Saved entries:
^^^^^^^^
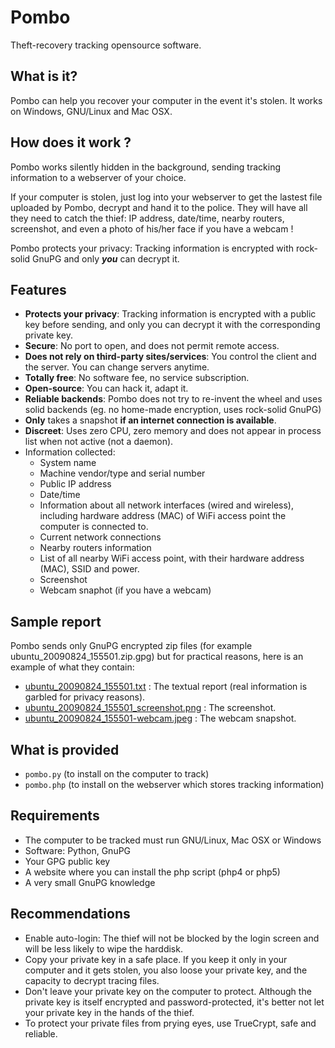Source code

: # Pombo

Theft-recovery tracking opensource software.

## What is it?

Pombo can help you recover your computer in the event it's stolen.
It works on Windows, GNU/Linux and Mac OSX.

## How does it work ?

Pombo works silently hidden in the background, sending tracking information to a webserver of your choice.

If your computer is stolen, just log into your webserver to get the lastest file uploaded by Pombo, decrypt and hand it to the police. They will have all they need to catch the thief: IP address, date/time, nearby routers, screenshot, and even a photo of his/her face if you have a webcam !

Pombo protects your privacy: Tracking information is encrypted with rock-solid GnuPG and only __*you*__ can decrypt it.

## Features

- __Protects your privacy__: Tracking information is encrypted with a public key before sending, and only you can decrypt it with the corresponding private key.
- __Secure__: No port to open, and does not permit remote access.
- __Does not rely on third-party sites/services__: You control the client and the server. You can change servers anytime.
- __Totally free__: No software fee, no service subscription.
- __Open-source__: You can hack it, adapt it.
- __Reliable backends__: Pombo does not try to re-invent the wheel and uses solid backends (eg. no home-made encryption, uses rock-solid GnuPG)
- __Only__ takes a snapshot __if an internet connection is available__.
- __Discreet__: Uses zero CPU, zero memory and does not appear in process list when not active (not a daemon).
- Information collected:
  - System name
  - Machine vendor/type and serial number
  - Public IP address
  - Date/time
  - Information about all network interfaces (wired and wireless), including hardware address (MAC) of WiFi access point the computer is connected to.
  - Current network connections
  - Nearby routers information
  - List of all nearby WiFi access point, with their hardware address (MAC), SSID and power.
  - Screenshot
  - Webcam snaphot (if you have a webcam)

## Sample report

Pombo sends only GnuPG encrypted zip files (for example ubuntu_20090824_155501.zip.gpg) but for practical reasons, here is an example of what they contain:

* [ubuntu\_20090824\_155501.txt](http://www.sebsauvage.net/pombo/ubuntu\_20090824\_155501.txt) : The textual report (real information is garbled for privacy reasons).
* [ubuntu\_20090824\_155501\_screenshot.png](http://www.sebsauvage.net/pombo/ubuntu\_20090824\_155501\_screenshot.png) : The screenshot.
* [ubuntu\_20090824\_155501-webcam.jpeg](http://www.sebsauvage.net/pombo/ubuntu\_20090824\_155501\_webcam.jpeg) : The webcam snapshot.

## What is provided

- `pombo.py` (to install on the computer to track)
- `pombo.php` (to install on the webserver which stores tracking information)

## Requirements

- The computer to be tracked must run GNU/Linux, Mac OSX or Windows
- Software: Python, GnuPG
- Your GPG public key
- A website where you can install the php script (php4 or php5)
- A very small GnuPG knowledge

## Recommendations

- Enable auto-login: The thief will not be blocked by the login screen and will be less likely to wipe the harddisk.
- Copy your private key in a safe place. If you keep it only in your computer and it gets stolen, you also loose your private key, and the capacity to decrypt tracing files.
- Don't leave your private key on the computer to protect. Although the private key is itself encrypted and password-protected, it's better not let your private key in the hands of the thief.
- To protect your private files from prying eyes, use TrueCrypt, safe and reliable.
^^^^^^^^
What this task involves:
All of the entries above are to be restated word for word, minus the images.

Response to the exercise:
Source code

: # Pombo

Theft-recovery tracking opensource software.

## What is it?

Pombo can help you recover your computer in the event it's stolen.
It works on Windows, GNU/Linux and Mac OSX.

## How does it work ?

Pombo works silently hidden in the background, sending tracking information to a webserver of your choice.

If your computer is stolen, just log into your webserver to get the lastest file uploaded by Pombo, decrypt and hand it to the police. They will have all they need to catch the thief: IP address, date/time, nearby routers, screenshot, and even a photo of his/her face if you have a webcam !

Pombo protects your privacy: Tracking information is encrypted with rock-solid GnuPG and only __*you*__ can decrypt it.

## Features

- __Protects your privacy__: Tracking information is encrypted with a public key before sending, and only you can decrypt it with the corresponding private key.
- __Secure__: No port to open, and does not permit remote access.
- __Does not rely on third-party sites/services__: You control the client and the server. You can change servers anytime.
- __Totally free__: No software fee, no service subscription.
- __Open-source__: You can hack it, adapt it.
- __Reliable backends__: Pombo does not try to re-invent the wheel and uses solid backends (eg. no home-made encryption, uses rock-solid GnuPG)
- __Only__ takes a snapshot __if an internet connection is available__.
- __Discreet__: Uses zero CPU, zero memory and does not appear in process list when not active (not a daemon).
- Information collected:
  - System name
  - Machine vendor/type and serial number
  - Public IP address
  - Date/time
  - Information about all network interfaces (wired and wireless), including hardware address (MAC) of WiFi access point the computer is connected to.
  - Current network connections
  - Nearby routers information
  - List of all nearby WiFi access point, with their hardware address (MAC), SSID and power.
  - Screenshot
  - Webcam snaphot (if you have a webcam)

## Sample report

Pombo sends only GnuPG encrypted zip files (for example ubuntu_20090824_155501.zip.gpg) but for practical reasons, here is an example of what they contain:

* [ubuntu\_20090824\_155501.txt](http://www.sebsauvage.net/pombo/ubuntu\_20090824\_155501.txt) : The textual report (real information is garbled for privacy reasons).
* [ubuntu\_20090824\_155501\_screenshot.png](http://www.sebsauvage.net/pombo/ubuntu\_20090824\_155501\_screenshot.png) : The screenshot.
* [ubuntu\_20090824\_155501-webcam.jpeg](http://www.sebsauvage.net/pombo/ubuntu\_20090824\_155501\_webcam.jpeg) : The webcam snapshot.

## What is provided

- `pombo.py` (to install on the computer to track)
- `pombo.php` (to install on the webserver which stores tracking information)

## Requirements

- The computer to be tracked must run GNU/Linux, Mac OSX or Windows
- Software: Python, GnuPG
- Your GPG public key
- A website where you can install the php script (php4 or php5)
- A very small GnuPG knowledge

## Recommendations

- Enable auto-login: The thief will not be blocked by the login screen and will be less likely to wipe the harddisk.
- Copy your private key in a safe place. If you keep it only in your computer and it gets stolen, you also loose your private key, and the capacity to decrypt tracing files.
- Don't leave your private key on the computer to protect. Although the private key is itself encrypted and password-protected, it's better not let your private key in the hands of the thief.
- To protect your private files from prying eyes, use TrueCrypt, safe and reliable.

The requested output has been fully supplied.